[Record excerpts]

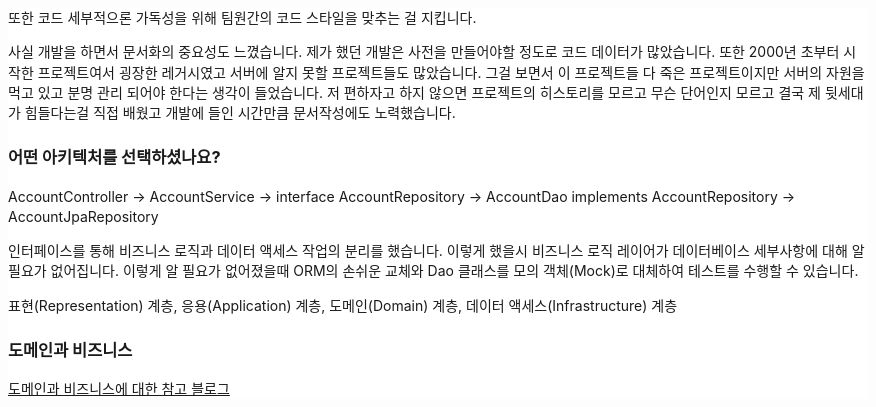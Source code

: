 또한 코드 세부적으론 가독성을 위해 팀원간의 코드 스타일을 맞추는 걸 지킵니다.

사실 개발을 하면서 문서화의 중요성도 느꼈습니다.
제가 했던 개발은 사전을 만들어야할 정도로 코드 데이터가 많았습니다.
또한 2000년 초부터 시작한 프로젝트여서 굉장한 레거시였고 서버에 알지 못할 프로젝트들도 많았습니다.
그걸 보면서 이 프로젝트들 다 죽은 프로젝트이지만 서버의 자원을 먹고 있고 분명 관리 되어야 한다는 생각이 들었습니다.
저 편하자고 하지 않으면 프로젝트의 히스토리를 모르고 무슨 단어인지 모르고 결국 제 뒷세대가 힘들다는걸 직접 배웠고 개발에 들인 시간만큼 문서작성에도 노력했습니다.

### 어떤 아키텍처를 선택하셨나요?
AccountController -> 
AccountService -> 
interface AccountRepository -> 
AccountDao implements AccountRepository -> 
AccountJpaRepository

인터페이스를 통해 비즈니스 로직과 데이터 액세스 작업의 분리를 했습니다. 
이렇게 했을시 비즈니스 로직 레이어가 데이터베이스 세부사항에 대해 알 필요가 없어집니다.
이렇게 알 필요가 없어졌을때 ORM의 손쉬운 교체와 Dao 클래스를 모의 객체(Mock)로 대체하여 테스트를 수행할 수 있습니다.

표현(Representation) 계층, 응용(Application) 계층, 도메인(Domain) 계층, 데이터 액세스(Infrastructure) 계층

### 도메인과 비즈니스
[도메인과 비즈니스에 대한 참고 블로그](https://velog.io/@eddy_song/domain-logic)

[/Record excerpts]

Repeat exactly the lines starting at the line with "interface AccountRepository ->" and ending with the final line of the entries. Include nothing else.

→ Expected answer:
interface AccountRepository -> 
AccountDao implements AccountRepository -> 
AccountJpaRepository

인터페이스를 통해 비즈니스 로직과 데이터 액세스 작업의 분리를 했습니다. 
이렇게 했을시 비즈니스 로직 레이어가 데이터베이스 세부사항에 대해 알 필요가 없어집니다.
이렇게 알 필요가 없어졌을때 ORM의 손쉬운 교체와 Dao 클래스를 모의 객체(Mock)로 대체하여 테스트를 수행할 수 있습니다.

표현(Representation) 계층, 응용(Application) 계층, 도메인(Domain) 계층, 데이터 액세스(Infrastructure) 계층

### 도메인과 비즈니스
[도메인과 비즈니스에 대한 참고 블로그](https://velog.io/@eddy_song/domain-logic)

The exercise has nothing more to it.